NeSI File Systems and Quotas

Māui and Mahuika, along with all the ancillary nodes, share access to the same Spectrum Scale file systems. (Spectrum Scale was previously known as GPFS, or General Parallel File System.)

You may query your actual usage and disk allocations using the following command:

$ nn_storage_quota

The values for 'nn_storage_quota' are updated approximately every hour and cached between updates.

neSI_filetree.svg

File System Specifications

Filesystem

/home

/nesi/project

/nesi/nobackup

/nesi/nearline (in Early Access phase)

Default disk space soft quota

20 GB

100 GB

10 TB

No default; allocations are based on eligibility and technical requirements

Default disk space hard quota

22 GB

110 GB

Note: The hard quota will typically be the soft quota plus 10%.

12 TB

Note: The hard quota will typically be the soft quota plus 20%.

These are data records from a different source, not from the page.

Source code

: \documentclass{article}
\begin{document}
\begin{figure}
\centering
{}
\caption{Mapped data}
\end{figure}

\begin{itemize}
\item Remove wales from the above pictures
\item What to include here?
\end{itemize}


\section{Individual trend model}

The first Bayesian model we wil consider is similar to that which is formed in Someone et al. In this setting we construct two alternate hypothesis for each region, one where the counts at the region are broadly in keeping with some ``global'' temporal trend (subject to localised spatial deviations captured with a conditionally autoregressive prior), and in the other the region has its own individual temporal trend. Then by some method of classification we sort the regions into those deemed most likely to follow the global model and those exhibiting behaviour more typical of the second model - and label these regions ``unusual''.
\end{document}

No default; allocations are based on eligibility and technical requirements

Default file count (inode) soft quota

100,000 files

100,000 files

1,000,000 files

No default; allocations are based on eligibility and technical requirements

Default file count (inode) hard quota

110,000 files

110,000 files

Note: The hard quota will typically be the soft quota plus 10%.

1,100,000 files

Note: The hard quota will typically be the soft quota plus 10%.

No default; allocations are based on eligibility and technical requirements

Intended use

User-specific files such as configuration files, environment setup, source code, etc.

Persistent project-related data, project-related software, etc.

Data created or used by compute jobs that is intended to be temporary

Medium- to long-term storage of research data associated with past, present or planned compute projects

Total capacity

175 TB

1,590 TB

4,400 TB

Will grow as tapes are purchased

Data retention time

180 days after the user ceases to be a member of any active project

90 days after the end of the project's last HPC Compute & Analytics allocation

With certain exceptions, individual files will be deleted after being untouched for 120 days. See Automatic cleaning of nobackup file system for more information.

90 days after the end of the project's last HPC Compute & Analytics allocation, all remaining data is subject to deletion.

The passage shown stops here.